Back to Bayesics: Uncovering Human Mobility Distributions and Anomalies with an Integrated Statistical and Neural Framework

TL;DR

DeepBayesic is a novel framework that integrates Bayesian principles with deep neural networks to model the underlying multivariate distributions from sparse and complex datasets to provide a more comprehensive understanding of mobility patterns.

Abstract

Existing methods for anomaly detection often fall short due to their inability to handle the complexity, heterogeneity, and high dimensionality inherent in real-world mobility data. In this paper, we propose DeepBayesic, a novel framework that integrates Bayesian principles with deep neural networks to model the underlying multivariate distributions from sparse and complex datasets. Unlike traditional models, DeepBayesic is designed to manage heterogeneous inputs, accommodating both continuous and categorical data to provide a more comprehensive understanding of mobility patterns. The framework features customized neural density estimators and hybrid architectures, allowing for flexibility in modeling diverse feature distributions and enabling the use of specialized neural networks tailored to different data types. Our approach also leverages agent embeddings for personalized anomaly detection, enhancing its ability to distinguish between normal and anomalous behaviors for individual agents. We evaluate our approach on several mobility datasets, demonstrating significant improvements over state-of-the-art anomaly detection methods. Our results indicate that incorporating personalization and advanced sequence modeling techniques can substantially enhance the ability to detect subtle and complex anomalies in spatiotemporal event sequences.
Paper Structure (29 sections, 15 equations, 4 figures, 3 tables)

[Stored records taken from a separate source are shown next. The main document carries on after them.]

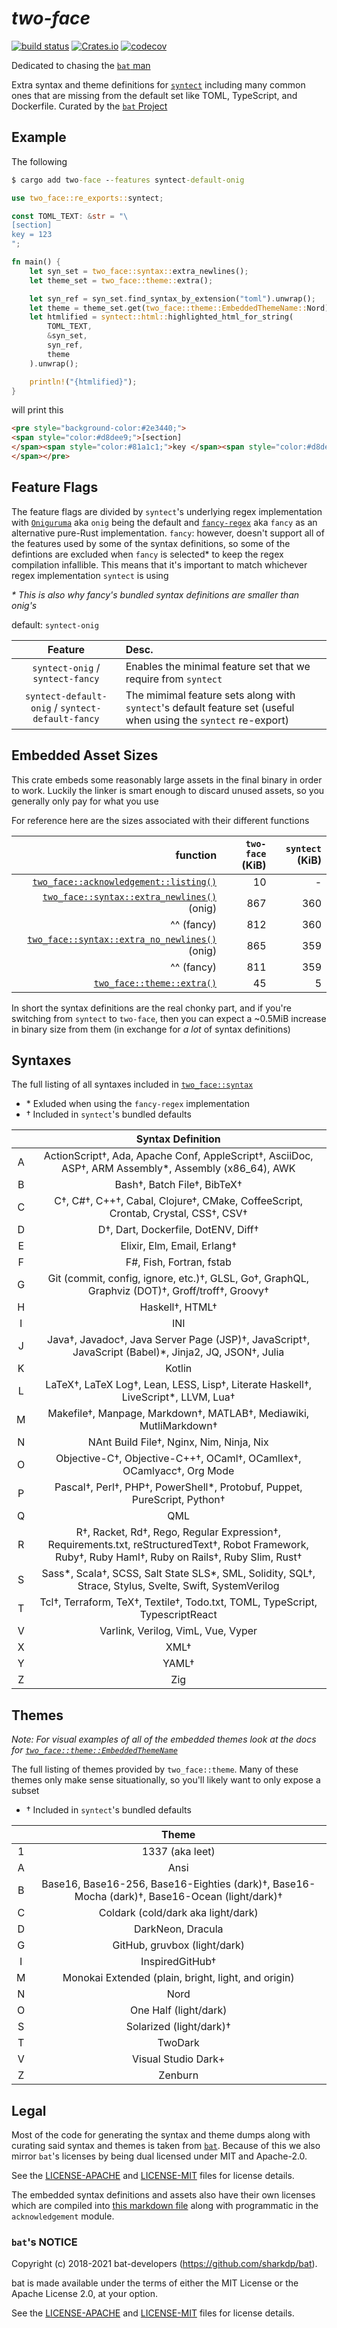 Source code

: # _two-face_

[![build status](https://img.shields.io/github/actions/workflow/status/CosmicHorrorDev/two-face/CI.yml?branch=main)](https://github.com/CosmicHorrorDev/two-face/actions)
[![Crates.io](https://img.shields.io/crates/v/two-face.svg)](https://crates.io/crates/two-face)
[![codecov](https://codecov.io/gh/CosmicHorrorDev/two-face/graph/badge.svg?token=MUORSBCHF2)](https://codecov.io/gh/CosmicHorrorDev/two-face)


Dedicated to chasing the [`bat` man](https://github.com/sharkdp)

Extra syntax and theme definitions for
[`syntect`](https://docs.rs/syntect/latest/syntect/) including many common ones
that are missing from the default set like TOML, TypeScript, and Dockerfile.
Curated by the [`bat` Project](https://github.com/sharkdp/bat)

## Example

The following

```cmd
$ cargo add two-face --features syntect-default-onig
```

```rust
use two_face::re_exports::syntect;

const TOML_TEXT: &str = "\
[section]
key = 123
";

fn main() {
    let syn_set = two_face::syntax::extra_newlines();
    let theme_set = two_face::theme::extra();

    let syn_ref = syn_set.find_syntax_by_extension("toml").unwrap();
    let theme = theme_set.get(two_face::theme::EmbeddedThemeName::Nord);
    let htmlified = syntect::html::highlighted_html_for_string(
        TOML_TEXT,
        &syn_set,
        syn_ref,
        theme
    ).unwrap();

    println!("{htmlified}");
}
```

will print this

```html
<pre style="background-color:#2e3440;">
<span style="color:#d8dee9;">[section]
</span><span style="color:#81a1c1;">key </span><span style="color:#d8dee9;">= </span><span style="color:#b48ead;">123
</span></pre>
```

## Feature Flags

The feature flags are divided by `syntect`'s underlying regex implementation
with [`Oniguruma`](https://github.com/kkos/oniguruma) aka `onig` being the
default and [`fancy-regex`](https://github.com/fancy-regex/fancy-regex) aka
`fancy` as an alternative pure-Rust implementation. `fancy`: however, doesn't
support all of the features used by some of the syntax definitions, so some of
the defintions are excluded when `fancy` is selected\* to keep the regex
compilation infallible. This means that it's important to match whichever regex
implementation `syntect` is using

_\* This is also why fancy's bundled syntax definitions are smaller than onig's_

default: `syntect-onig`

| Feature | Desc. |
| :---: | :--- |
| `syntect-onig` / `syntect-fancy` | Enables the minimal feature set that we require from `syntect` |
| `syntect-default-onig` / `syntect-default-fancy` | The mimimal feature sets along with `syntect`'s default feature set (useful when using the `syntect` re-export) |

## Embedded Asset Sizes

This crate embeds some reasonably large assets in the final binary in order to
work. Luckily the linker is smart enough to discard unused assets, so you
generally only pay for what you use

For reference here are the sizes associated with their different functions

| function | `two-face` (KiB) | `syntect` (KiB) |
| ---: | ---: | ---: |
| [`two_face::acknowledgement::listing()`](https://docs.rs/two-face/latest/two_face/acknowledgement/fn.listing.html) | 10 | - |
| [`two_face::syntax::extra_newlines()`](https://docs.rs/two-face/latest/two_face/syntax/fn.extra_newlines.html) (onig) | 867 | 360 |
| ^^ (fancy) | 812 | 360 |
| [`two_face::syntax::extra_no_newlines()`](https://docs.rs/two-face/latest/two_face/syntax/fn.extra_no_newlines.html) (onig) | 865 | 359 |
| ^^ (fancy) | 811 | 359 |
| [`two_face::theme::extra()`](https://docs.rs/two-face/latest/two_face/theme/index.html) | 45 | 5 |

In short the syntax definitions are the real chonky part, and if you're
switching from `syntect` to `two-face`, then you can expect a ~0.5MiB increase
in binary size from them (in exchange for _a lot_ of syntax definitions)

## Syntaxes

The full listing of all syntaxes included in [`two_face::syntax`](https://docs.rs/two-face/latest/two_face/syntax/index.html)

- \* Exluded when using the `fancy-regex` implementation
- † Included in `syntect`'s bundled defaults

|  | Syntax Definition |
| :---: | :---: |
| A | ActionScript†, Ada, Apache Conf, AppleScript†, AsciiDoc, ASP†, ARM Assembly\*, Assembly (x86_64), AWK |
| B | Bash†, Batch File†, BibTeX† |
| C | C†, C#†, C++†, Cabal, Clojure†, CMake, CoffeeScript, Crontab, Crystal, CSS†, CSV† |
| D | D†, Dart, Dockerfile, DotENV, Diff† |
| E | Elixir, Elm, Email, Erlang† |
| F | F#, Fish, Fortran, fstab |
| G | Git (commit, config, ignore, etc.)†, GLSL, Go†, GraphQL, Graphviz (DOT)†, Groff/troff†, Groovy† |
| H | Haskell†, HTML† |
| I | INI |
| J | Java†, Javadoc†, Java Server Page (JSP)†, JavaScript†, JavaScript (Babel)\*, Jinja2, JQ, JSON†, Julia |
| K | Kotlin |
| L | LaTeX†, LaTeX Log†, Lean, LESS, Lisp†, Literate Haskell†, LiveScript\*, LLVM, Lua† |
| M | Makefile†, Manpage, Markdown†, MATLAB†, Mediawiki, MutliMarkdown† |
| N | NAnt Build File†, Nginx, Nim, Ninja, Nix |
| O | Objective-C†, Objective-C++†, OCaml†, OCamllex†, OCamlyacc†, Org Mode |
| P | Pascal†, Perl†, PHP†, PowerShell\*, Protobuf, Puppet, PureScript, Python† |
| Q | QML |
| R | R†, Racket, Rd†, Rego, Regular Expression†, Requirements.txt, reStructuredText†, Robot Framework, Ruby†, Ruby Haml†, Ruby on Rails†, Ruby Slim, Rust† |
| S | Sass\*, Scala†, SCSS, Salt State SLS\*, SML, Solidity, SQL†, Strace, Stylus, Svelte, Swift, SystemVerilog |
| T | Tcl†, Terraform, TeX†, Textile†, Todo.txt, TOML, TypeScript, TypescriptReact |
| V | Varlink, Verilog, VimL, Vue, Vyper |
| X | XML† |
| Y | YAML† |
| Z | Zig |

## Themes

_Note: For visual examples of all of the embedded themes look at the docs for
[`two_face::theme::EmbeddedThemeName`](https://docs.rs/two-face/latest/two_face/theme/enum.EmbeddedThemeName.html)_

The full listing of themes provided by `two_face::theme`. Many of these themes
only make sense situationally, so you'll likely want to only expose a subset

- † Included in `syntect`'s bundled defaults

|  | Theme |
| :---: | :---: |
| 1 | 1337 (aka leet) |
| A | Ansi |
| B | Base16, Base16-256, Base16-Eighties (dark)†, Base16-Mocha (dark)†, Base16-Ocean (light/dark)† |
| C | Coldark (cold/dark aka light/dark) |
| D | DarkNeon, Dracula |
| G | GitHub, gruvbox (light/dark) |
| I | InspiredGitHub† |
| M | Monokai Extended (plain, bright, light, and origin) |
| N | Nord |
| O | One Half (light/dark) |
| S | Solarized (light/dark)† |
| T | TwoDark |
| V | Visual Studio Dark+ |
| Z | Zenburn |

## Legal

Most of the code for generating the syntax and theme dumps along with curating
said syntax and themes is taken from [`bat`](https://github.com/sharkdp/bat).
Because of this we also mirror `bat`'s licenses by being dual licensed under MIT
and Apache-2.0.

See the [LICENSE-APACHE](LICENSE-APACHE) and [LICENSE-MIT](LICENSE-MIT) files
for license details.

The embedded syntax definitions and assets also have their own licenses which
are compiled into
[this markdown file](https://github.com/CosmicHorrorDev/two-face/blob/main/generated/acknowledgements_full.md)
along with programmatic in the `acknowledgement` module.

### `bat`'s NOTICE

Copyright (c) 2018-2021 bat-developers (https://github.com/sharkdp/bat).

bat is made available under the terms of either the MIT License or the Apache
License 2.0, at your option.

See the [LICENSE-APACHE](./bat/LICENSE-APACHE) and
[LICENSE-MIT](./bat/LICENSE-MIT) files for license details.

This paper contains 29 sections, 15 equations, 4 figures, 3 tables.

Figures (4)

  • Figure 1: Agent embedding auto-encoder. A Transformer Encoder is trained to project an input feature sequence $\boldsymbol{X}$, encoded by a Sequence Encoder and prefixed by learnable token $E_{0}$, into its latent representation $h$. Simultaneously, a Transformer Decoder is trained to reconstruct the encoded sequence from the latent representation $h$ and the standard positional encoding $\boldsymbol{PE}$.
  • Figure 2: DeepBayesic pipeline. The agent embedding $h$ is fed into three modules: Arrival Time Estimation, POI Type Estimation, and Stay Duration Estimation. Each module uses $h$ along with other relevant inputs to estimate the corresponding conditional probability distributions, which are then integrated into a joint probability model. Finally, the agent embedding $h$ and an observation $x$ are input into the joint probability model to calculate anomaly score $s$.
  • Figure 3: ROC curves for anomaly detection performance across different datasets and levels of granularity. The top row (a-c) shows the ROC curves for agent-level anomaly detection, while the bottom row (d-f) shows the ROC curves for staypoint-level anomaly detection. Our method, DeepBayesic, is represented in red.
  • Figure 4: Visualization of (a) the predicted arrival time distribution across multiple agents and (b) the predicted duration distribution conditioned on agent embedding, arrival time, and POI types (blue for school, orange for recreation) for a student agent and a non-student agent.